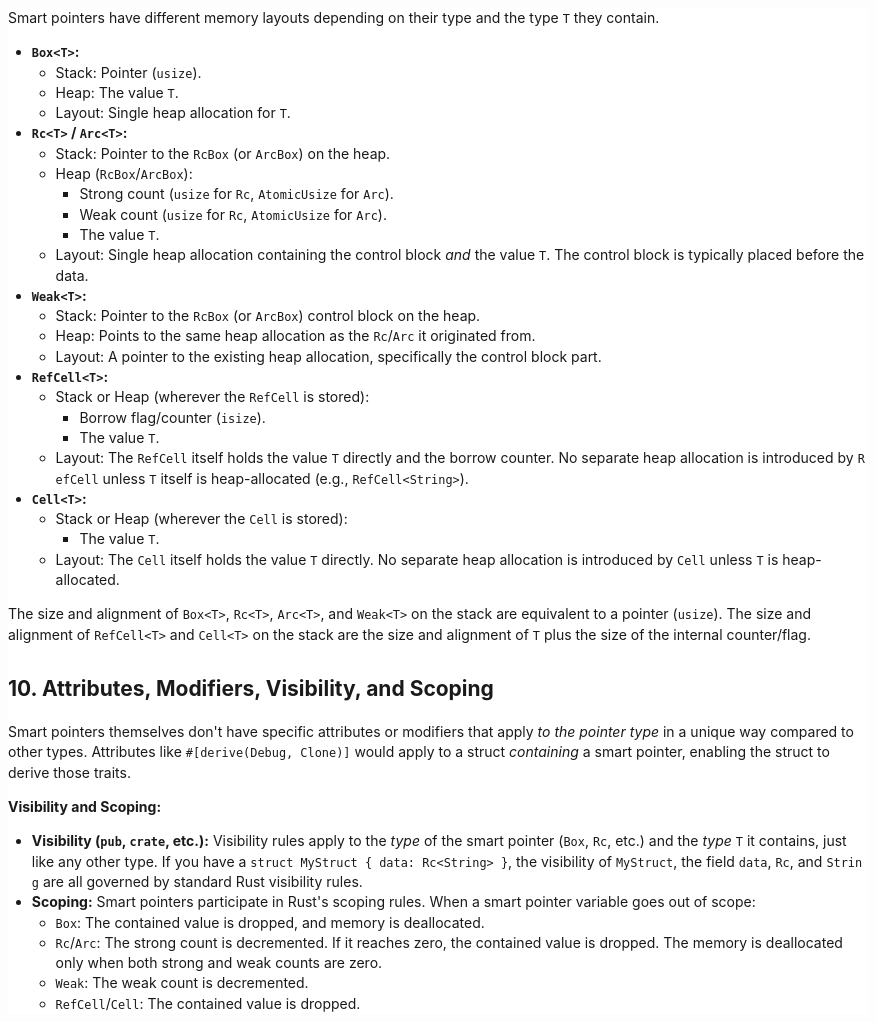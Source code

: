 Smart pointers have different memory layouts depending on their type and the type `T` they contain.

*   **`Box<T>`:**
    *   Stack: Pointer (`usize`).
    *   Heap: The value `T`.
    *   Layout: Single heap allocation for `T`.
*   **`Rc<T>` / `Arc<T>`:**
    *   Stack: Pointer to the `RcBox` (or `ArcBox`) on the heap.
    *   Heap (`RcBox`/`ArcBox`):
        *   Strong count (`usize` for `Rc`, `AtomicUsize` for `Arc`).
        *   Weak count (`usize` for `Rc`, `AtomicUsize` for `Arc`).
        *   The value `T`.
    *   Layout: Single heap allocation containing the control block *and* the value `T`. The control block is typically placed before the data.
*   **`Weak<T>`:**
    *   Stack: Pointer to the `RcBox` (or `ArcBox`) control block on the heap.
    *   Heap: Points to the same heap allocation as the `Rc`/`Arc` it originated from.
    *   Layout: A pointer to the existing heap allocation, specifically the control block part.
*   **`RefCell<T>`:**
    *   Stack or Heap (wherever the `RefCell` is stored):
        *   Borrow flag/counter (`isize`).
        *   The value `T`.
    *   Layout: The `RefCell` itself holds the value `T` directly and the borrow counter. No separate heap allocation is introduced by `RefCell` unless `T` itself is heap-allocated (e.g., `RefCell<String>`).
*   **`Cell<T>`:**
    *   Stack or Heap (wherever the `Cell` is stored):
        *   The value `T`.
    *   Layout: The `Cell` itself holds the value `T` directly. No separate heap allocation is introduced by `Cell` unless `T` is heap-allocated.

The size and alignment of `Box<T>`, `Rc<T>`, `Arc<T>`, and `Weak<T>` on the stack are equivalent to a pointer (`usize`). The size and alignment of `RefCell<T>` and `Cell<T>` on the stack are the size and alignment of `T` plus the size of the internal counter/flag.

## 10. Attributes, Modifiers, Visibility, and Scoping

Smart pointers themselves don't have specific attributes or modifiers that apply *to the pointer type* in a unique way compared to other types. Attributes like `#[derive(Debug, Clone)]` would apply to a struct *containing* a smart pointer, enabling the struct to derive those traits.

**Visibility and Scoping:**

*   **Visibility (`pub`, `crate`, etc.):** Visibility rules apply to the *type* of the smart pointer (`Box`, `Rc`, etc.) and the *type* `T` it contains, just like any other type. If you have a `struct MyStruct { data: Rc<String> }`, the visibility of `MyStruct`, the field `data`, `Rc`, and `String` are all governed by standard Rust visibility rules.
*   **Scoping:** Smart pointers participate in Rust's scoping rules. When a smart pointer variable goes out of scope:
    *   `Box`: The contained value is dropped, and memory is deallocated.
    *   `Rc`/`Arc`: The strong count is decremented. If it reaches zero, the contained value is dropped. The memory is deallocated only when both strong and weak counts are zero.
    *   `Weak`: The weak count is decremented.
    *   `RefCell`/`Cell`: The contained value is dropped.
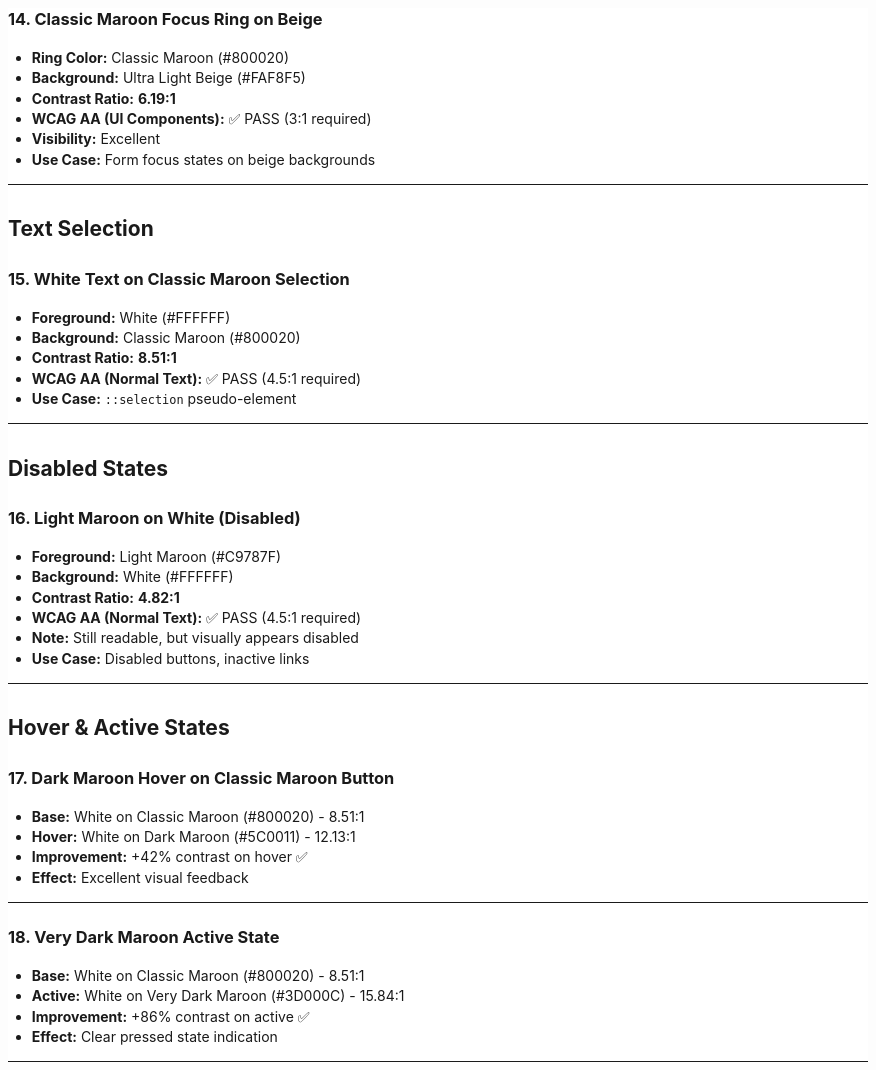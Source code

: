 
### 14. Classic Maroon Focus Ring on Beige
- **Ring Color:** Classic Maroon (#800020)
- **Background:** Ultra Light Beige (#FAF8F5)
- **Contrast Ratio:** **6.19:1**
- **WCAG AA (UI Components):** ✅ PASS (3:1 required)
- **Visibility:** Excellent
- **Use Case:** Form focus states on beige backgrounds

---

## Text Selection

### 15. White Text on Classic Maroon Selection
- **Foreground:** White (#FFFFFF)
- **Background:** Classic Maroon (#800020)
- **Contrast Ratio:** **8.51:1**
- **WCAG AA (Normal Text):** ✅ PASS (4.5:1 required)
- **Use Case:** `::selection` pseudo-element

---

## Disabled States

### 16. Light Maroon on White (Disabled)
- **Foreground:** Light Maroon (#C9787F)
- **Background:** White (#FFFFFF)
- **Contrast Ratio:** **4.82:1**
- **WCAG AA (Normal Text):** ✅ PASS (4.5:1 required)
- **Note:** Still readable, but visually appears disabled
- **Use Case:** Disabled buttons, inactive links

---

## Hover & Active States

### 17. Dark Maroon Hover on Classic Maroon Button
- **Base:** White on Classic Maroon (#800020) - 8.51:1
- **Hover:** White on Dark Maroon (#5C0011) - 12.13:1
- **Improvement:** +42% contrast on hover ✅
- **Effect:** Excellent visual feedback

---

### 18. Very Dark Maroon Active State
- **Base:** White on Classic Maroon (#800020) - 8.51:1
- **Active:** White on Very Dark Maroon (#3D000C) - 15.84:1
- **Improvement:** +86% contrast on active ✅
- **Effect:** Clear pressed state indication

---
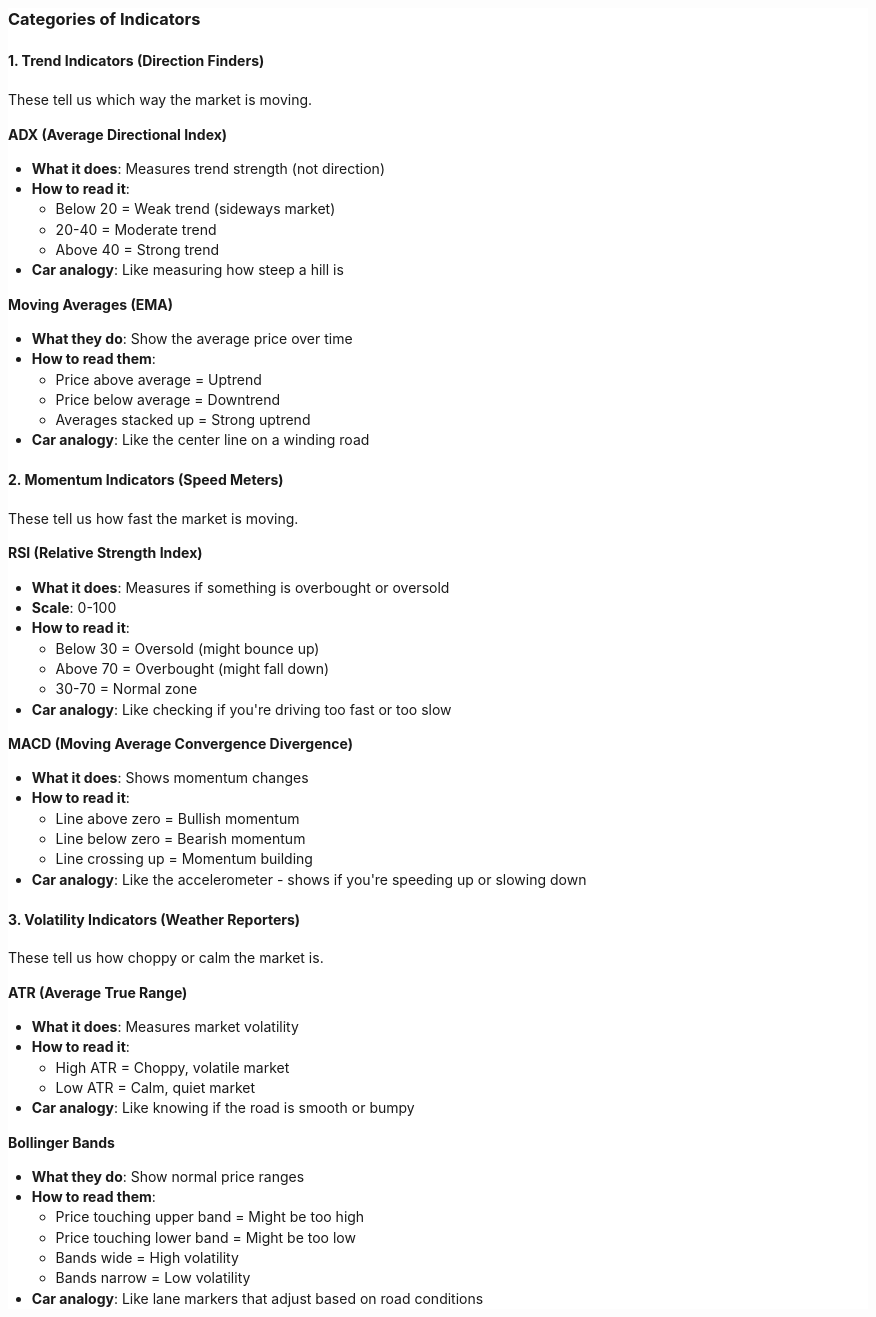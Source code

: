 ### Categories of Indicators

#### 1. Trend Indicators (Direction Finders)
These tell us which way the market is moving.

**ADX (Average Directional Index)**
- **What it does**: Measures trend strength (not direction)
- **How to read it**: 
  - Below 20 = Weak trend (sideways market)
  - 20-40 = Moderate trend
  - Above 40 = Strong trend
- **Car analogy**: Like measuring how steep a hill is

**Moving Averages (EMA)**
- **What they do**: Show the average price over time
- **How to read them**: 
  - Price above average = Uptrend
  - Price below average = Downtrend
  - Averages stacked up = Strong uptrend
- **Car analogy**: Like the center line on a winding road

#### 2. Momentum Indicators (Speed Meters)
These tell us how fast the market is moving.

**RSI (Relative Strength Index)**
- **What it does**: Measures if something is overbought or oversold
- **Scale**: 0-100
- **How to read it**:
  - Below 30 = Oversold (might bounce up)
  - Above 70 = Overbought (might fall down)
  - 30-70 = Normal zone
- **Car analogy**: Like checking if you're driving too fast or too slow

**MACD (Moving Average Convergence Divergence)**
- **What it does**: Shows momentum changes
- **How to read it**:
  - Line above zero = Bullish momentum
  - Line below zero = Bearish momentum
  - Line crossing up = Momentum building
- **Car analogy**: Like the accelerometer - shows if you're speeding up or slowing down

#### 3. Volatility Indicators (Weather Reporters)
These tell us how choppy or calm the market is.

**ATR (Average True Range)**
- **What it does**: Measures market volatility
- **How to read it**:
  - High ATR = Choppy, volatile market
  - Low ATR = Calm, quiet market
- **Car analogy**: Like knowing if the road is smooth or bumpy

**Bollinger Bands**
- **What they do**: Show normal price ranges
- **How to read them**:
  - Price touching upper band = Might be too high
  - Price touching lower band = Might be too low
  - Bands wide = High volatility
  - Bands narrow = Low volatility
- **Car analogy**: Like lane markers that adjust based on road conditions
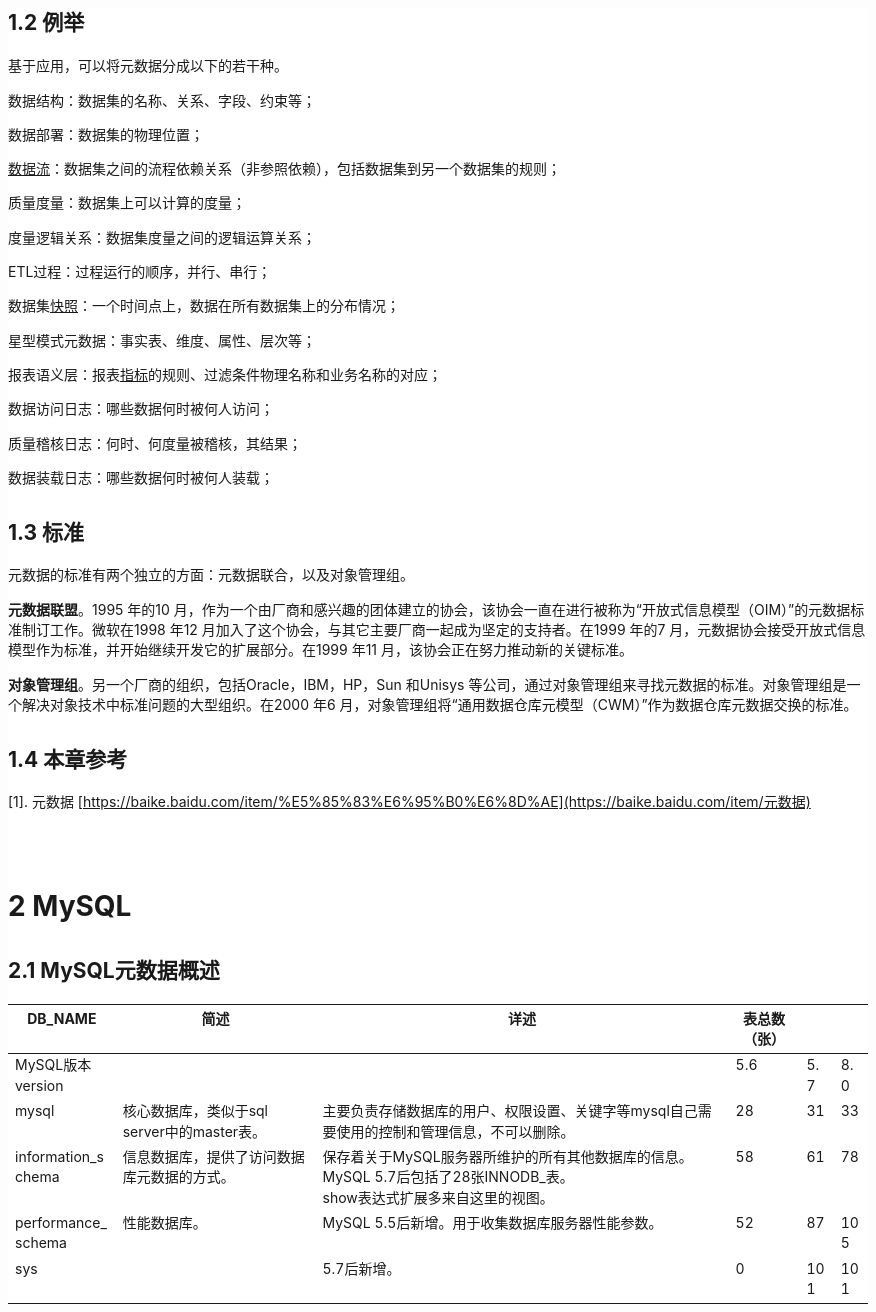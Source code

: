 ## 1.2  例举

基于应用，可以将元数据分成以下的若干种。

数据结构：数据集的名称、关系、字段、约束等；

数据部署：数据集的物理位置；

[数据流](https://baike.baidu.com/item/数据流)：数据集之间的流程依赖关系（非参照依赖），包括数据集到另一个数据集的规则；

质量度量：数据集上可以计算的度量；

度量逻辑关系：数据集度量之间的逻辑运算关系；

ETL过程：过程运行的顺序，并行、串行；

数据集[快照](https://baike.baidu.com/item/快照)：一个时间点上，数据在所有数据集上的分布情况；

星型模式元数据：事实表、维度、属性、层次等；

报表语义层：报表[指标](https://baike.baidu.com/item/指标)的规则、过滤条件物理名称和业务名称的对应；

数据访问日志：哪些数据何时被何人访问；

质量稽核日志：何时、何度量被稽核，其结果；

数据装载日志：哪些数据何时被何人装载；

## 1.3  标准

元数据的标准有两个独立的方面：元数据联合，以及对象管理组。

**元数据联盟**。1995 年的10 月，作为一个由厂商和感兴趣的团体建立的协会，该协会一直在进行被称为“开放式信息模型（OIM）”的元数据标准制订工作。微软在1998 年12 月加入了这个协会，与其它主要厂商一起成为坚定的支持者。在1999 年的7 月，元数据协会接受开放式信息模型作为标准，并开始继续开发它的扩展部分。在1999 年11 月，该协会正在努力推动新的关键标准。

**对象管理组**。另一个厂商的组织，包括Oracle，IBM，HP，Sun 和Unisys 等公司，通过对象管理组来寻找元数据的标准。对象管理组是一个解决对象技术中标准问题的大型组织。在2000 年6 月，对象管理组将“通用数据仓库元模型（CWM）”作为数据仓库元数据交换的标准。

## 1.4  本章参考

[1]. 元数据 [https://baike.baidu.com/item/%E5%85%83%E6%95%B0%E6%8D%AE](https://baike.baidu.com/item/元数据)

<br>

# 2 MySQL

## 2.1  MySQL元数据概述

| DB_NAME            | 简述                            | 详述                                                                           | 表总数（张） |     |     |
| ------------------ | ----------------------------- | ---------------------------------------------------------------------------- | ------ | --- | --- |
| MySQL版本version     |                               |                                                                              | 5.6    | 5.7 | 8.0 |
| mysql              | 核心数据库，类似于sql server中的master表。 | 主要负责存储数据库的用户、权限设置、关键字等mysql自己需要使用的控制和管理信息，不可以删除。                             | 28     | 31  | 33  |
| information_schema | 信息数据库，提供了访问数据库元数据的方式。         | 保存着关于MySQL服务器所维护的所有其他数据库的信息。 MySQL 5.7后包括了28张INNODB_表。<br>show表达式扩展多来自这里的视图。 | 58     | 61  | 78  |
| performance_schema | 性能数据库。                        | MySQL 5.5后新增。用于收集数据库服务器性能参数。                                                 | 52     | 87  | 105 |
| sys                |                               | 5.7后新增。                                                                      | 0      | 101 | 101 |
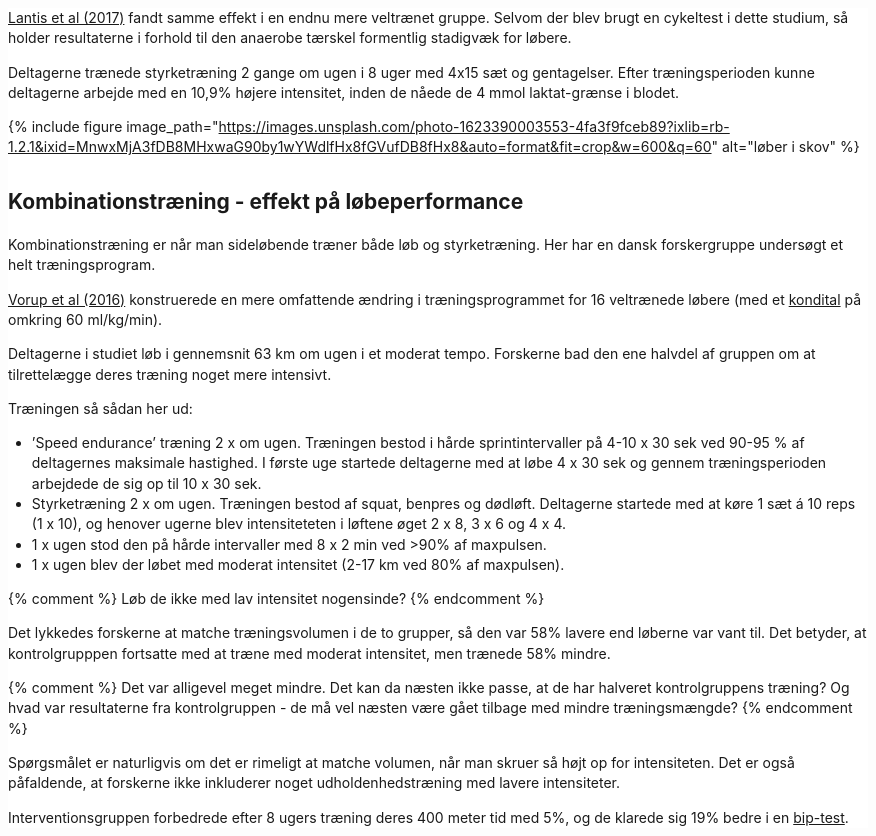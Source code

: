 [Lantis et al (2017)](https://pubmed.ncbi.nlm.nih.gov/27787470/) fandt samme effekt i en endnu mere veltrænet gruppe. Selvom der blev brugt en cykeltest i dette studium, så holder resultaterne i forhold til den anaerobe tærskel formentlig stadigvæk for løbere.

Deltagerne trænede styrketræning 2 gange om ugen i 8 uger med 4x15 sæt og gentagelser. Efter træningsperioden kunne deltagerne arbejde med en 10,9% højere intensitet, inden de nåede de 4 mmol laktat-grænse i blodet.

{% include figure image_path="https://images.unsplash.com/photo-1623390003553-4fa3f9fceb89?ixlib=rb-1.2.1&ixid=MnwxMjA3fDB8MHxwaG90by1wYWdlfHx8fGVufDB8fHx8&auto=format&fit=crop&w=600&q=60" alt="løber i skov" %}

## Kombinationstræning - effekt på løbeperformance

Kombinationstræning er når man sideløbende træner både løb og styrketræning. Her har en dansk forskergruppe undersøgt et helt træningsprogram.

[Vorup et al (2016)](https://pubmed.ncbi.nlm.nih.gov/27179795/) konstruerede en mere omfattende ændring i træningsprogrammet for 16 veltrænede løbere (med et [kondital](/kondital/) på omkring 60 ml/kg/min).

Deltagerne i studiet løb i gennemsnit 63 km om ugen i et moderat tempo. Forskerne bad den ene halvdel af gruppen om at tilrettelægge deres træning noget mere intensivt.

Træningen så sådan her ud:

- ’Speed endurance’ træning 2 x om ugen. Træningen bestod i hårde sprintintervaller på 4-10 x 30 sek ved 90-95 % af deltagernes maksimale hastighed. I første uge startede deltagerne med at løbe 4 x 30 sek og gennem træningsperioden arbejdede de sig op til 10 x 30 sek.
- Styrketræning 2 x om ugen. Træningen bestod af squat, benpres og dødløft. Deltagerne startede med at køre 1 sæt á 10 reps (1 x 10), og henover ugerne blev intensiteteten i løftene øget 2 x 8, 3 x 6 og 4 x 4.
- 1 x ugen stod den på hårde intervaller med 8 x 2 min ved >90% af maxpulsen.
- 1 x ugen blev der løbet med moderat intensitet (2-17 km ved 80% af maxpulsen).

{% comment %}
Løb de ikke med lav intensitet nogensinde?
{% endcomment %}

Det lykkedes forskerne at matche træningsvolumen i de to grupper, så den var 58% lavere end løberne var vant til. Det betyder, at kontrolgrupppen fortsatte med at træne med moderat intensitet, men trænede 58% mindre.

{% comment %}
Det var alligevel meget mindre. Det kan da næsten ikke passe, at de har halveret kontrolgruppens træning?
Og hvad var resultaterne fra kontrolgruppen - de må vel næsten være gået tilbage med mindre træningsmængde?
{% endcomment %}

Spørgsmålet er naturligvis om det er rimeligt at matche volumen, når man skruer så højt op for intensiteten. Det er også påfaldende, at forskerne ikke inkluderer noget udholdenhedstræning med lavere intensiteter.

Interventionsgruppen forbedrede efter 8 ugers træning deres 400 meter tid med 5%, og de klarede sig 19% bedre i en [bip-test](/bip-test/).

Work to complete: Figure out how many lines in the entries above contain "road". Write only that number.

Result for this task: 3